■ Problem
Your task is to copy each line of the records that includes the string "following".

::::

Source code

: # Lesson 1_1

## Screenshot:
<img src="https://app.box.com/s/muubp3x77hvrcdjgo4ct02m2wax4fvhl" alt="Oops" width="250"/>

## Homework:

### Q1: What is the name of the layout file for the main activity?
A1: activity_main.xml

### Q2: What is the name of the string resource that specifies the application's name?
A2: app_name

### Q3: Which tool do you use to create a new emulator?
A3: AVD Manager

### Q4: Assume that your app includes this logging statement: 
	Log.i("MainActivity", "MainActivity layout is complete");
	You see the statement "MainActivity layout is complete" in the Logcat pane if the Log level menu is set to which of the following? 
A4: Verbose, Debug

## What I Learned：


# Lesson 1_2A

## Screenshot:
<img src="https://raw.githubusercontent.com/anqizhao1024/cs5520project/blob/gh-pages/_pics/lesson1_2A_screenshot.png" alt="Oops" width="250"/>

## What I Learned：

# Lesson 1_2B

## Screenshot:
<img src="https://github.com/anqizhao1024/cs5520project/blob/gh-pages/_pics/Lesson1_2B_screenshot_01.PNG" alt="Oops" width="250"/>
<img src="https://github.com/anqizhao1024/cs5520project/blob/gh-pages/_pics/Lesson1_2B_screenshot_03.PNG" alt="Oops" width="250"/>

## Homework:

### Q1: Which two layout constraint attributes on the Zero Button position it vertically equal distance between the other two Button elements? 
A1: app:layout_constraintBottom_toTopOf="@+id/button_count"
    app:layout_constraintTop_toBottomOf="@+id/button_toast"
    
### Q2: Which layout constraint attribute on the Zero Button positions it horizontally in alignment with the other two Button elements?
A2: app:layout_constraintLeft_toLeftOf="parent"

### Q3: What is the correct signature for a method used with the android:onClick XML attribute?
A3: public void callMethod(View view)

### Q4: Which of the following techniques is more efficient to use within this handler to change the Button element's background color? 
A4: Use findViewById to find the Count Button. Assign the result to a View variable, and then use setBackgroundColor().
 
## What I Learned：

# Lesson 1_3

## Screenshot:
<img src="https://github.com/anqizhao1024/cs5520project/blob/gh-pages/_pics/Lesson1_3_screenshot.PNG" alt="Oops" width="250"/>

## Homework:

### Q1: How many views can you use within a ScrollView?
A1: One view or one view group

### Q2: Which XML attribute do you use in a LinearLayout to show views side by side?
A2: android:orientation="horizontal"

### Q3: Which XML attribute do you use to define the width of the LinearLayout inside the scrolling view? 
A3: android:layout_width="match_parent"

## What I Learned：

::::

■ Task answer
	You see the statement "MainActivity layout is complete" in the Logcat pane if the Log level menu is set to which of the following? 
### Q4: Which of the following techniques is more efficient to use within this handler to change the Button element's background color? 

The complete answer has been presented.